Chronique

Il y a cent ans à Weimar, des jeunes gens, filles et garçons ainsi que leurs professeurs, plongeaient tout nus dans l’Ilm, la petite rivière qui traverse la ville, suscitant l’émotion municipale. Ils affichaient ainsi une volonté farouche et jubilatoire d’en finir avec les conventions, de porter sur le monde en pleine transformation un regard neuf, joyeux et décomplexé, un regard débarrassé des oripeaux du passé.
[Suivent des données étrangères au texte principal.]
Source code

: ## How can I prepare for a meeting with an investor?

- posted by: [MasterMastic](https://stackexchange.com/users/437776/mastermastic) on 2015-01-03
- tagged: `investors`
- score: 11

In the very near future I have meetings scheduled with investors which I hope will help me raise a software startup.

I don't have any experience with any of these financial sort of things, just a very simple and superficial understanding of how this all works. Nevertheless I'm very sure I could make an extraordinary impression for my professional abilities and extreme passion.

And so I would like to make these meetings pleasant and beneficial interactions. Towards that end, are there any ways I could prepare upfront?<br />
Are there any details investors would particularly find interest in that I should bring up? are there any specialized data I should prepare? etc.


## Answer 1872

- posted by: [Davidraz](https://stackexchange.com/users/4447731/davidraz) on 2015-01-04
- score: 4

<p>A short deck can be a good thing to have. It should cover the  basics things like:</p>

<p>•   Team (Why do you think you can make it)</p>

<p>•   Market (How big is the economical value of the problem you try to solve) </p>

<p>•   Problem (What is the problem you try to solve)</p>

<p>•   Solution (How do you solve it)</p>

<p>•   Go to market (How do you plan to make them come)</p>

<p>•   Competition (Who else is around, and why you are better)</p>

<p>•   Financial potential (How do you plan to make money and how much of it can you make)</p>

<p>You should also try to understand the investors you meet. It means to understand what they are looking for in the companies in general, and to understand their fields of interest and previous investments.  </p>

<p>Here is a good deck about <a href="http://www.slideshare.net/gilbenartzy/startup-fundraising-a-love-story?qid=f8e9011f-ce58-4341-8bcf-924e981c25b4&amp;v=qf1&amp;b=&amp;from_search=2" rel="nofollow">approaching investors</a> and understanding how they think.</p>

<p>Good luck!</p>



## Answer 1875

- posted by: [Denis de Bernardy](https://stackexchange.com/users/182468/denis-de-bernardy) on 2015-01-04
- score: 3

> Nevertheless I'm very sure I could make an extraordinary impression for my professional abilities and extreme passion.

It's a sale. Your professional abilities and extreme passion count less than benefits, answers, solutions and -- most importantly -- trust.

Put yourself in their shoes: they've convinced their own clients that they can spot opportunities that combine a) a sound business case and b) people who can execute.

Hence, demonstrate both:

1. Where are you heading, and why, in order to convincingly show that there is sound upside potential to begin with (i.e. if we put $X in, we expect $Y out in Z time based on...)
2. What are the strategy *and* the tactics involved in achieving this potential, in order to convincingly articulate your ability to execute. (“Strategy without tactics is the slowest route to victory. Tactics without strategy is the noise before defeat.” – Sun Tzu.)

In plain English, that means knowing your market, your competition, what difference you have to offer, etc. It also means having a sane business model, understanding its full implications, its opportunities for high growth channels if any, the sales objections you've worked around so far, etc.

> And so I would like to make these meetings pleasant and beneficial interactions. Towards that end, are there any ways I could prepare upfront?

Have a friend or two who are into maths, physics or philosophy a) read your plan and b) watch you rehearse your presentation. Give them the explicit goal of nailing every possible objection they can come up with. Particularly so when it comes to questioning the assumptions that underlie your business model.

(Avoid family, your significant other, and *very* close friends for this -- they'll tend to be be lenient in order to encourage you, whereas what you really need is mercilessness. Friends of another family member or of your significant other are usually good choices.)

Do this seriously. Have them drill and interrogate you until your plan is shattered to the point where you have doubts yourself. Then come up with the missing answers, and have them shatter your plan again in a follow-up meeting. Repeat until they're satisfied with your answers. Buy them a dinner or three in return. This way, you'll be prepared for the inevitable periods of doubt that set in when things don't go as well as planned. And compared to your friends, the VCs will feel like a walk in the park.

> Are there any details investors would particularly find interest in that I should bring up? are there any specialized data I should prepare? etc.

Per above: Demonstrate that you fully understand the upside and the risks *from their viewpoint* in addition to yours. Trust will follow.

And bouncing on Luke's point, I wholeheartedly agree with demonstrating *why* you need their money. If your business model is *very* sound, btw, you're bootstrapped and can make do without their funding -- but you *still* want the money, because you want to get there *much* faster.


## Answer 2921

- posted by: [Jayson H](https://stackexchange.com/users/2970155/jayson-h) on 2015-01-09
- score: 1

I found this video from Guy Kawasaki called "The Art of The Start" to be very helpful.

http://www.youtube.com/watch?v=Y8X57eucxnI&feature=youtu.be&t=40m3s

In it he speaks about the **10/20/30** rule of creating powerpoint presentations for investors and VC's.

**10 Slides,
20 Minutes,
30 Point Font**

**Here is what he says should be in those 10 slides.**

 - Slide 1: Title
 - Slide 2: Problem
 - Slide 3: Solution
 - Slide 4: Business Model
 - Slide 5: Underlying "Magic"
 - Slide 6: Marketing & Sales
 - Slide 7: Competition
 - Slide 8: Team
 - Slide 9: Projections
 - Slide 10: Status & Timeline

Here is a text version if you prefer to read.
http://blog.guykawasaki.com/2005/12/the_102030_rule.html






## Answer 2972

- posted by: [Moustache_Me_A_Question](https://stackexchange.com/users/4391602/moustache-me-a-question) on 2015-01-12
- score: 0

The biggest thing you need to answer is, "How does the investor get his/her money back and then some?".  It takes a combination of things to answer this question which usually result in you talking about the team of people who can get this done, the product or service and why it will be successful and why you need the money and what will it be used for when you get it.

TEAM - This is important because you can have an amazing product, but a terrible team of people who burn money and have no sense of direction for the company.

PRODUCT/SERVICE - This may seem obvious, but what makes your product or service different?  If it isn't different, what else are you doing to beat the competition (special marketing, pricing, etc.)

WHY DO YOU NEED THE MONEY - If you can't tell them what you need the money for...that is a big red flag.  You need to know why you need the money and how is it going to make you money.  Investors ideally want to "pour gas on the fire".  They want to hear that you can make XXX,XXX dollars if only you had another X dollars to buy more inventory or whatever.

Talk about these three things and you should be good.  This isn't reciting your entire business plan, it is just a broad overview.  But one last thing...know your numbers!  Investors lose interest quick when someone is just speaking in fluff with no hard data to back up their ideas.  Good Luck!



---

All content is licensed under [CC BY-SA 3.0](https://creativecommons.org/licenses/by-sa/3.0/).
Ils venaient de faire le pari de rejoindre l’enseignement du Bauhaus plutôt que de poursuivre celui de l’Académie des Beaux-Arts du Grand-Duché de Saxe.
Arte célèbre cet anniversaire dans une série (1) diffusée ces jours-ci où l’on mesure combien cette école, voulue par Walter Gropius, encadrée par des maîtres éminents – Johannes Itten, Vassily Kandinsky, Marcel Breuer, Mies Van der Rohe – a dynamité les règles établies pour donner une forme à la modernité galopante de l’époque. Fermé en 1933 par le régime nazi, en seulement quatorze petites années d’existence, le Bauhaus a inventé la pédagogie, les disciplines et les métiers que nous pratiquons aujourd’hui. Ceux-là n’auraient pas, au 21ème siècle, la même place sans les réflexions rupturistes de cette avant-garde. L’industrie, à travers le soutien des nombreux investisseurs allemands à l’origine du projet, n’aurait pas non plus emprunté les mêmes chemins pour façonner les codes, les usages et une esthétique qui s’imposent à nous désormais.

Le rêve d’un autre monde

Cela n’est pas sans soulever les questions très actuelles qui traversent nos sociétés d’hyper consommation. Nombreux sont ceux qui pensent que la machine du progrès s’est emballée et que l’on peine à en ralentir la course. La communication, la publicité qui ont pourtant puisé dans la culture de l’école, font l’objet de vives critiques. Hier partenaires de l’idée de progrès, elles sont, depuis plus de vingt ans, associées aux dérives de la marchandisation du monde.
Les élèves du Bauhaus avaient du futur une vision positive et œuvraient pour le rendre le plus juste et le plus beau possible. Leurs pratiques suivaient cette logique et contribuaient à un monde plus aimable, adéquat aux conditions de vie. Leurs héritiers ont trop souvent perdu le fil d’une pensée humaniste pour ouvrir le champ à la toute-puissance du marketing.
Face à l’emballement économique, démographique, climatique, ces jeunes gens libres et audacieux, transportés en 2019, questionneraient sans doute les excès et la prolifération des marques. Ils dénonceraient l’omniprésence des messages et des stimulis auxquels nous sommes soumis nuit et jour comme autant d’altérations du quotidien. Ils s’insurgeraient contre les dérèglements urbains, les zones d’activités sans grâce, la promo outrancière qui les jalonne, le gâchis et la laideur qui, n’en déplaise à Raymond Loewy, assurément se vendent bien... Ils résisteraient aux tentations conservatrices – Cela fonctionne comme cela depuis un siècle, pourquoi nous remettre en cause ? – et tenteraient donc des modèles nouveaux ; ils poseraient les bases d’une nouvelle éthique de comportement, d’organisation, de process. Ils défendraient l’idée d’une écologie des signes afin de guider l’Homme dans la complexité du monde. Ils simplifieraient ses parcours, nous débarrasseraient des irritants… Ils supprimeraient tout ce qui est inutile : moins de matière, moins de déchet, moins de gadgets, moins de bruits parasites... et s’adresseraient à toutes et à tous, privilégiant des solutions inclusives, déconstruisant un à un les stéréotypes qui empoisonnent nos représentations.
Designers dans l’âme, en redonnant toute la place à leurs démarches, ils penseraient l’avenir avec optimisme et proposeraient des solutions nouvelles, à hauteur d’homme. Ils redoreraient le blason de nos professions comme alliées objectives de notre qualité de vie. Ils placeraient l’individu au centre de leurs propositions. Nous leur donnerions raison. Ils auraient un succès fou.
Joyeux anniversaire, Walter ! Et que souffle à nouveau l’esprit du Bauhaus.